*Task directions:* The answer must consist of every line in the data below that holds the word "because".

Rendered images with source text
# # # #

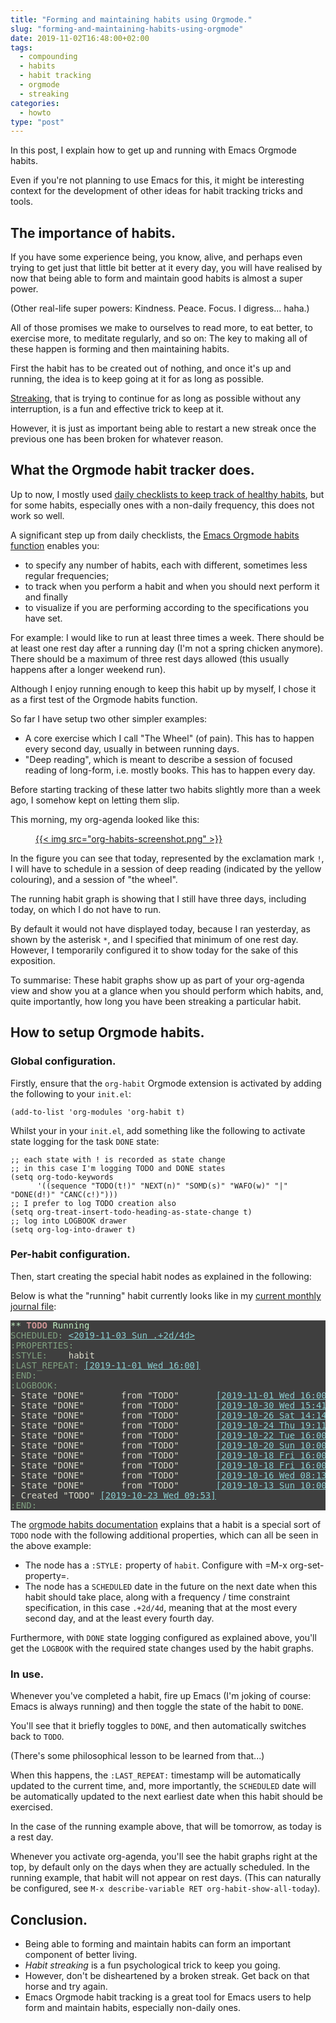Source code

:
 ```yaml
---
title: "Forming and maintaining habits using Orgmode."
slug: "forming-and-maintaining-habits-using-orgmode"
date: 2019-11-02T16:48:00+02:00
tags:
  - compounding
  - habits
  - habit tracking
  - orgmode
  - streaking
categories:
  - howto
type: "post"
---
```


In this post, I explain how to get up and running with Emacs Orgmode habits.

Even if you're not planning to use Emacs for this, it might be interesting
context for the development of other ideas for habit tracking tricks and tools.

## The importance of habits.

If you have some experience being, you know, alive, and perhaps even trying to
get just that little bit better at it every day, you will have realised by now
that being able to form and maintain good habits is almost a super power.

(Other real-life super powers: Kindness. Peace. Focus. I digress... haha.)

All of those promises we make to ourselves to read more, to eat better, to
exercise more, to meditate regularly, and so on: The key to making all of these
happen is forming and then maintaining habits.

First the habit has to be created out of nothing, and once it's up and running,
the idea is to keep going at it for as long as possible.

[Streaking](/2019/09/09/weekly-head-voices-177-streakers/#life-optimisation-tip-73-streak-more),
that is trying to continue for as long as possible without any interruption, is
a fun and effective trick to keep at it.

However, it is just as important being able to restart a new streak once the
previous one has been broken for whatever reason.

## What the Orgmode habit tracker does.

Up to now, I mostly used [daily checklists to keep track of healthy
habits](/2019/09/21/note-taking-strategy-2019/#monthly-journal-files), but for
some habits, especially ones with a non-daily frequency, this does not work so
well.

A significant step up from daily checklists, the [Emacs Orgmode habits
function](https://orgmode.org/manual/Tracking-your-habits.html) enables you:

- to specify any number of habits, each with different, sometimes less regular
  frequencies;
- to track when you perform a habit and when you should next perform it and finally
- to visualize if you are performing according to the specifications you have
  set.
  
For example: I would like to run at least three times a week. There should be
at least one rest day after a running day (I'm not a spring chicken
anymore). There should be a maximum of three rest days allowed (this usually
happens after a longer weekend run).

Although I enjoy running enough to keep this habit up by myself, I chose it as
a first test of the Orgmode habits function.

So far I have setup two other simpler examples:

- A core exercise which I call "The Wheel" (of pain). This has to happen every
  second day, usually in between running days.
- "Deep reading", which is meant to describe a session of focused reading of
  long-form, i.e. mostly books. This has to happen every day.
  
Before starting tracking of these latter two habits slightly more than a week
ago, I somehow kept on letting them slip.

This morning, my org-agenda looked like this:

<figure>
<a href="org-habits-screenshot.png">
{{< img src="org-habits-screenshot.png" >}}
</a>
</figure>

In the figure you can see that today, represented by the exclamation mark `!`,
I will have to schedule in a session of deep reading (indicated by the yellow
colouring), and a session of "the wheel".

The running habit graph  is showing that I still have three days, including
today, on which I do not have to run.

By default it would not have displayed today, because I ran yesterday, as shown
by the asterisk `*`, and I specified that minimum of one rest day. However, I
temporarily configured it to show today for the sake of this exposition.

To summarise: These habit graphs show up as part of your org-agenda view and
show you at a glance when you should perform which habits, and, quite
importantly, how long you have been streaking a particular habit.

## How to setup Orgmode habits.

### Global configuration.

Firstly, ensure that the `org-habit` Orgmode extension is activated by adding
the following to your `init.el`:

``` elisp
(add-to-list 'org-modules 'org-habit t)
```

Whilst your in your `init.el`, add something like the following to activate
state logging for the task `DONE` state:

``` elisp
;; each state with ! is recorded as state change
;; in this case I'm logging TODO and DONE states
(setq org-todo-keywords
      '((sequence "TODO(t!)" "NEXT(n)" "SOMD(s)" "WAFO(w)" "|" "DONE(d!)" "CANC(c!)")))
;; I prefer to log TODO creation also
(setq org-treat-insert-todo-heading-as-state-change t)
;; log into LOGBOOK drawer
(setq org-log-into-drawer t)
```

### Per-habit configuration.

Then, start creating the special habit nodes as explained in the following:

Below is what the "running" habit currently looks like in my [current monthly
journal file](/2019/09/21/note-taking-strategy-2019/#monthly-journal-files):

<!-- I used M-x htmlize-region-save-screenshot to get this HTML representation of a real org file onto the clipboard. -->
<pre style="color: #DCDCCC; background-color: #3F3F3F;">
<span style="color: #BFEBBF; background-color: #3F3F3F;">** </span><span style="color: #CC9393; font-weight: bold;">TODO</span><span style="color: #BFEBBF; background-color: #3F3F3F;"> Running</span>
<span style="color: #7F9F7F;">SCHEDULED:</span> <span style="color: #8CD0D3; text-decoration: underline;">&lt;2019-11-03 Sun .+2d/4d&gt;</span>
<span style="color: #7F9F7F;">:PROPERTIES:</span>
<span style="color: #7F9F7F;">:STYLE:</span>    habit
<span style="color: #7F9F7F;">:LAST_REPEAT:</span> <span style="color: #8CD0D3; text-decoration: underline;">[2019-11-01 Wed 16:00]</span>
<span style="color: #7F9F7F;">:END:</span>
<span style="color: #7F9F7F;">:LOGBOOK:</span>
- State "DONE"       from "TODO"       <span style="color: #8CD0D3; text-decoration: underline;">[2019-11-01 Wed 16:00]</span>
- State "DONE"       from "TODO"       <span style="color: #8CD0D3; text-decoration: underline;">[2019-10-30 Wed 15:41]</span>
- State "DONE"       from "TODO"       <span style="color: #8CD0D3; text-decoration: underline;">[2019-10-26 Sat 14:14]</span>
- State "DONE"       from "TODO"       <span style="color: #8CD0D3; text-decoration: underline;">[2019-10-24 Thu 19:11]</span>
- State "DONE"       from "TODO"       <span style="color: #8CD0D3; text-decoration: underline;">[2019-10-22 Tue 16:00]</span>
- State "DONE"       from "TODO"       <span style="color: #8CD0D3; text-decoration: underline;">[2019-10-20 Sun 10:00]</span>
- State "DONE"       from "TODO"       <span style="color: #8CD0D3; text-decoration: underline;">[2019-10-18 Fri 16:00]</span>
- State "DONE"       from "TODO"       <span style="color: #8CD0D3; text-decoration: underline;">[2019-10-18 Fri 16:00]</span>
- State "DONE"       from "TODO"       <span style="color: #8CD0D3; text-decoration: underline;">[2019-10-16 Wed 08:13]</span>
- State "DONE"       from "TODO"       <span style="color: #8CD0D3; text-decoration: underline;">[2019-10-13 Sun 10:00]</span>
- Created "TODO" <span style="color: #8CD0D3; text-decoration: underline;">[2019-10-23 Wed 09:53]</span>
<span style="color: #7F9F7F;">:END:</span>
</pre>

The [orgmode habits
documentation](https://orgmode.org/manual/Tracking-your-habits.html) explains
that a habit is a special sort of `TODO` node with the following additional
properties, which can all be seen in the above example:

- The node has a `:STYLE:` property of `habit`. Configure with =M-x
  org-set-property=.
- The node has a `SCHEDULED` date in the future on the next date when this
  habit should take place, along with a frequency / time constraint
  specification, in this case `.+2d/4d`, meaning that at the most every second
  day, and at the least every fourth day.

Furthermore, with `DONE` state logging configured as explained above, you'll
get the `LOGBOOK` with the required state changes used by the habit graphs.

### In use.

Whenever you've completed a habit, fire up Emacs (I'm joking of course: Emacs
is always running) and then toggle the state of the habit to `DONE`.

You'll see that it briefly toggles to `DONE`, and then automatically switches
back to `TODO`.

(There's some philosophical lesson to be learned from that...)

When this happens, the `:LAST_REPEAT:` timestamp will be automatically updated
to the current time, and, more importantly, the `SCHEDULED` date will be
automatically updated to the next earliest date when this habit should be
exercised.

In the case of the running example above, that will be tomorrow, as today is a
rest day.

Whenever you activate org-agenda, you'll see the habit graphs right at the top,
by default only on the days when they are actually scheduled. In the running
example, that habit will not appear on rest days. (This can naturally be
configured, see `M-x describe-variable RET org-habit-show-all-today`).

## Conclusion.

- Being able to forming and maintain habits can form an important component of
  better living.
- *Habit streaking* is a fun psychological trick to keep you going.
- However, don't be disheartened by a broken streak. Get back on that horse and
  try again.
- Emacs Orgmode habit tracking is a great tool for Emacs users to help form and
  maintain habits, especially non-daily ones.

# # # #

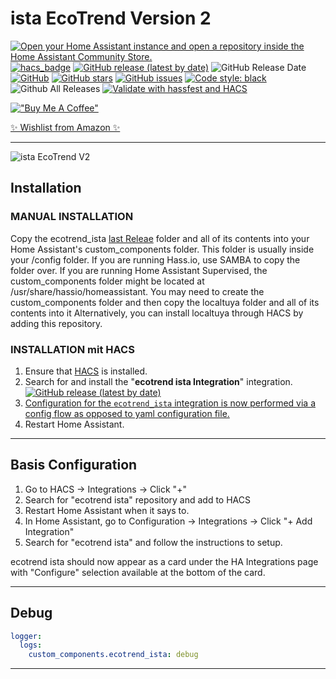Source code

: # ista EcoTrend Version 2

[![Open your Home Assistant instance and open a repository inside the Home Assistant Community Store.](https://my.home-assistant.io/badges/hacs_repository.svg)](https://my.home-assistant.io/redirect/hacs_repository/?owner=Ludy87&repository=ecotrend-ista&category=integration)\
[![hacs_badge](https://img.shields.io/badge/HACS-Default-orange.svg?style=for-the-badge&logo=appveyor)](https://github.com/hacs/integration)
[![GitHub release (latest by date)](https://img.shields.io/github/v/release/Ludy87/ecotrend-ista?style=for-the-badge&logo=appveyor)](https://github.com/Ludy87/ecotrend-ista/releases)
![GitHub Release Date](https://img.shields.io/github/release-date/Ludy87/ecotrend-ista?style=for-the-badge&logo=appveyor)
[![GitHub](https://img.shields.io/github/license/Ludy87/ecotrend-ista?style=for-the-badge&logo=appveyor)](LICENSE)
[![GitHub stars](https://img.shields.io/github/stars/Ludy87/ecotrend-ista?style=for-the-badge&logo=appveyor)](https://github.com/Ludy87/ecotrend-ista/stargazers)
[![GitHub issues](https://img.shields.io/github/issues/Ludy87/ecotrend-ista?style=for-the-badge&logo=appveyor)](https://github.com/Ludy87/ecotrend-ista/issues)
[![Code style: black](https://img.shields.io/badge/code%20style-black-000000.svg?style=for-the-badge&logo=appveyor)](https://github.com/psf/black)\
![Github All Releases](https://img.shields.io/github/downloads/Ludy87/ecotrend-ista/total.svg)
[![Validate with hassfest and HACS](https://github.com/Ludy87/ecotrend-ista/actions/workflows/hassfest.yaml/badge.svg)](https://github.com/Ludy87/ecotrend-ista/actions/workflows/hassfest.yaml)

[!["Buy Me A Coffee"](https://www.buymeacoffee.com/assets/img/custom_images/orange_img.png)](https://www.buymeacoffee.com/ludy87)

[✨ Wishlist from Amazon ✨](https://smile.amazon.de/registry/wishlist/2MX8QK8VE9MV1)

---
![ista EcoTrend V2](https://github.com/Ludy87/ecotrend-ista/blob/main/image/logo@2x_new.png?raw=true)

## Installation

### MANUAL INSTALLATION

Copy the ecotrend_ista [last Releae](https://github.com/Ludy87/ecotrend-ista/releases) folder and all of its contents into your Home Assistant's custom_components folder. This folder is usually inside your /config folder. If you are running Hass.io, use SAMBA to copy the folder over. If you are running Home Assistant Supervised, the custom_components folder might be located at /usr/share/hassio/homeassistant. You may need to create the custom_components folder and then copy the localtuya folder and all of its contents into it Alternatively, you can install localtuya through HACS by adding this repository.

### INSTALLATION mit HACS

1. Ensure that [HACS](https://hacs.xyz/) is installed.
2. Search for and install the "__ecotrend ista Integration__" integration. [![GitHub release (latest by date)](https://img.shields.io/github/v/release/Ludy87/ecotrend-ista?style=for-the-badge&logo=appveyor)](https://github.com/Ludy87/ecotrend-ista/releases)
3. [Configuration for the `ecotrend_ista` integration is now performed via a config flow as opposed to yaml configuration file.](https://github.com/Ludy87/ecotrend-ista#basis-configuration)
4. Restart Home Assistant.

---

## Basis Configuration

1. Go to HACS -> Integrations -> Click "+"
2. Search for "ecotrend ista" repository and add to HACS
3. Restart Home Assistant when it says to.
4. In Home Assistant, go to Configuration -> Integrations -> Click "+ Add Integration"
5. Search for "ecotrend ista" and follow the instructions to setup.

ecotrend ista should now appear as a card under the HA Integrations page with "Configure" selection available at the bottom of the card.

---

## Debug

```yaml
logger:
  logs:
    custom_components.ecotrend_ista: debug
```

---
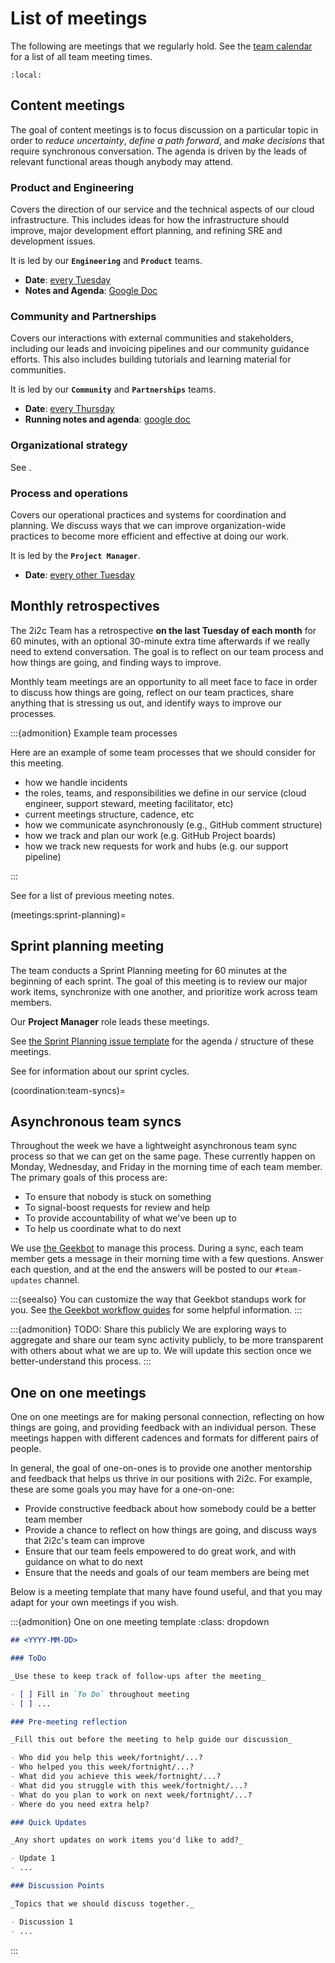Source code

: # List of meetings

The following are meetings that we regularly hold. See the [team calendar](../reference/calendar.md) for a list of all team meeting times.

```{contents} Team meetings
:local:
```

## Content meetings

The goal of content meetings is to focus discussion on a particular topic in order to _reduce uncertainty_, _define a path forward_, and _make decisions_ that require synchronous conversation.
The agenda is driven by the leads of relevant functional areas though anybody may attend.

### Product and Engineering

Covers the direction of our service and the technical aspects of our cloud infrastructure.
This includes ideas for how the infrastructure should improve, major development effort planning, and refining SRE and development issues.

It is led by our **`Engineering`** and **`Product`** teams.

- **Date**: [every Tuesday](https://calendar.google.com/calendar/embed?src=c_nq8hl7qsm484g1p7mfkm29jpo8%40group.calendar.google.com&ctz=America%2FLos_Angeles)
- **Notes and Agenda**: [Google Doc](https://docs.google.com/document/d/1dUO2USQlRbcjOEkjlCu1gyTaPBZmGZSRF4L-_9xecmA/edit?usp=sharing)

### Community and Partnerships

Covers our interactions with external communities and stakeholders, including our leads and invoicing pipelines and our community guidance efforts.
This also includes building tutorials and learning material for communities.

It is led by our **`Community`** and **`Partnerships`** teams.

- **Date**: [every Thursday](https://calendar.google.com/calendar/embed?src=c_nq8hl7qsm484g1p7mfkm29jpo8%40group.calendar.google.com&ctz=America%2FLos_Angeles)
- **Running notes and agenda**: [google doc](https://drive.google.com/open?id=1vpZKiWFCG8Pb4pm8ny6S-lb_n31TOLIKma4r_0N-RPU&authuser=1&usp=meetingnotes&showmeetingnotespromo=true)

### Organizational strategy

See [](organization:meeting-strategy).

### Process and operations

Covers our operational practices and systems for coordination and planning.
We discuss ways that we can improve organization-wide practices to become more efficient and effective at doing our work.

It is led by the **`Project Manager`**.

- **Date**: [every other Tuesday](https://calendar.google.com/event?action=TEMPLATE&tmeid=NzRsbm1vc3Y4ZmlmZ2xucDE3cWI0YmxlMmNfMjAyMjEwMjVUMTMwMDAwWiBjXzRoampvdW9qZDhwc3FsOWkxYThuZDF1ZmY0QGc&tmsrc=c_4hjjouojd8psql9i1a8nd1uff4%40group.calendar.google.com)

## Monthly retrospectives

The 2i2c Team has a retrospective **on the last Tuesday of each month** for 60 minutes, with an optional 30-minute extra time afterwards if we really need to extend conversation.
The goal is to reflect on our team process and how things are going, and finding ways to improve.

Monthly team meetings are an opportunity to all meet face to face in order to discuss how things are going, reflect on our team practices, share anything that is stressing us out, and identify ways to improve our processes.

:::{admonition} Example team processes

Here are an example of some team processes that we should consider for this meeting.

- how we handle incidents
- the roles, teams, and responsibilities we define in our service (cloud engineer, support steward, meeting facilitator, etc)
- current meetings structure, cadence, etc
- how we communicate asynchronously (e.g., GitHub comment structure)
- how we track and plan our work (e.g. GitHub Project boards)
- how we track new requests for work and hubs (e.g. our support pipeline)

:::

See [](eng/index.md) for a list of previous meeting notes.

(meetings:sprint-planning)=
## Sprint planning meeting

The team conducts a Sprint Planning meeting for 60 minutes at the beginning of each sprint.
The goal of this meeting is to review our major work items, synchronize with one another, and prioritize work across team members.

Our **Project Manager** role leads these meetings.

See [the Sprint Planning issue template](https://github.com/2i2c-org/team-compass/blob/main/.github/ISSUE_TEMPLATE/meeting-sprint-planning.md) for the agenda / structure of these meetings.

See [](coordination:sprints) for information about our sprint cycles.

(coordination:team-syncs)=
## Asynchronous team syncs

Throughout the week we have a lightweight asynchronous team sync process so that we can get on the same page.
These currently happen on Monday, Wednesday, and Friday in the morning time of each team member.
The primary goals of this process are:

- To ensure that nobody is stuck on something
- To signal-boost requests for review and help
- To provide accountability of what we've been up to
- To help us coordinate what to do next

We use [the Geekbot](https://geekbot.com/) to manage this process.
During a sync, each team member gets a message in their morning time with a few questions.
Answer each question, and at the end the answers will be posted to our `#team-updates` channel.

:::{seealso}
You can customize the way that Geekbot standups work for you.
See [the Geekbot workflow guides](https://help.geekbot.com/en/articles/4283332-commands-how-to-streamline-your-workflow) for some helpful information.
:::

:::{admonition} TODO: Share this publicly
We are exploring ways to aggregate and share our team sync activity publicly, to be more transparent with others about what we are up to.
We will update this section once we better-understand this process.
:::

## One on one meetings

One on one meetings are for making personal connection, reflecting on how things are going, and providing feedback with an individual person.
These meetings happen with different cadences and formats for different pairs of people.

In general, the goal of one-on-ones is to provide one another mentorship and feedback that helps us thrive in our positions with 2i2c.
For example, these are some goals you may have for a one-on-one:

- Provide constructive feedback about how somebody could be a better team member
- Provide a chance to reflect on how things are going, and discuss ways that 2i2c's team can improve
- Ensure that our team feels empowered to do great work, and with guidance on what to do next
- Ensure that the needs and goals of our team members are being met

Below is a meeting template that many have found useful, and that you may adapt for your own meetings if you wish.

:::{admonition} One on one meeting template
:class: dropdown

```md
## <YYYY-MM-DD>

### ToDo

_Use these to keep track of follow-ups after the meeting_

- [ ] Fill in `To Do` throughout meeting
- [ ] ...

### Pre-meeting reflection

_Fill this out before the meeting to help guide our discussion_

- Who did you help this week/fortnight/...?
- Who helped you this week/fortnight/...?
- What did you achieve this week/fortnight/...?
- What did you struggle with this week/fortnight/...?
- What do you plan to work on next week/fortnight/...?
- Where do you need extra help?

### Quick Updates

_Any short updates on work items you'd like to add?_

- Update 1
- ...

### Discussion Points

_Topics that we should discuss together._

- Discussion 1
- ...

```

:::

# # # #

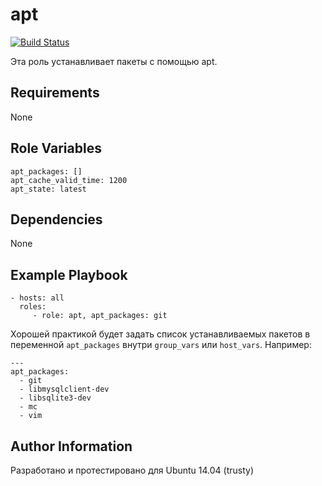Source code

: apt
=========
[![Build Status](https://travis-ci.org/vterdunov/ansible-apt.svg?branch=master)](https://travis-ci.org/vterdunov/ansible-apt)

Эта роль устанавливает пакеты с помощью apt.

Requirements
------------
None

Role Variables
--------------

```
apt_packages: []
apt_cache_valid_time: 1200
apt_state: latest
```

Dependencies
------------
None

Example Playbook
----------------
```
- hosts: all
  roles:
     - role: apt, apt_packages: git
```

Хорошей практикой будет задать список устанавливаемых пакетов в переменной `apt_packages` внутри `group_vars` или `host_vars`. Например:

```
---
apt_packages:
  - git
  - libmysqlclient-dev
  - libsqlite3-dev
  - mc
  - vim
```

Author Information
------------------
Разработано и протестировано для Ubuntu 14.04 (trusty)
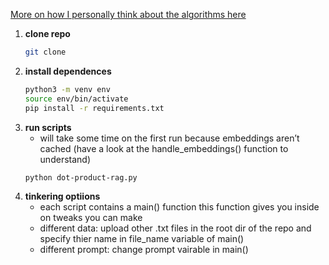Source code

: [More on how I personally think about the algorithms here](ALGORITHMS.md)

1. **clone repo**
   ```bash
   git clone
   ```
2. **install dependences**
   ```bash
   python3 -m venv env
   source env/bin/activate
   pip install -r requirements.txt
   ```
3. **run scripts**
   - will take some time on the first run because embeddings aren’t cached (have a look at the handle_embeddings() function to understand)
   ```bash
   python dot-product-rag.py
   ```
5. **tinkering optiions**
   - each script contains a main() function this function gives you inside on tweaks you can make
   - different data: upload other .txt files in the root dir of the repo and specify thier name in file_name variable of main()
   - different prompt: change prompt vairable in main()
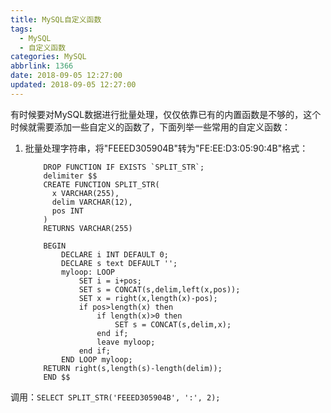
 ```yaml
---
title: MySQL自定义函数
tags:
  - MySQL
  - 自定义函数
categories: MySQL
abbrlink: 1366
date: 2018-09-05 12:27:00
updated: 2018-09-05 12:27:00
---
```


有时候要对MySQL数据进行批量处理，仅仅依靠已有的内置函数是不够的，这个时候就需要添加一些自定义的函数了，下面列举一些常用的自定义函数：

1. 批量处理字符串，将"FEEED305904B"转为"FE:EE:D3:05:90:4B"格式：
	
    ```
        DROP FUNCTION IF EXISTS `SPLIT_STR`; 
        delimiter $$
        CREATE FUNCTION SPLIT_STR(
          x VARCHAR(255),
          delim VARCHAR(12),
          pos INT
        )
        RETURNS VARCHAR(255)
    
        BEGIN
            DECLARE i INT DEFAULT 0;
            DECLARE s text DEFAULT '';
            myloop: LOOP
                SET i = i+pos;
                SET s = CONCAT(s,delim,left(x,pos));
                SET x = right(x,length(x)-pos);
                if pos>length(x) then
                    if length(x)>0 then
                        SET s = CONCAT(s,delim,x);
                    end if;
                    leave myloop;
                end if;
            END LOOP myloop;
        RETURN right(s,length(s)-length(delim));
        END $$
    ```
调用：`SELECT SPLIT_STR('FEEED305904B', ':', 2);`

# # # #

*Written solution:*
By default it would not have displayed today, because I ran yesterday, as shown
   - will take some time on the first run because embeddings aren’t cached (have a look at the handle_embeddings() function to understand)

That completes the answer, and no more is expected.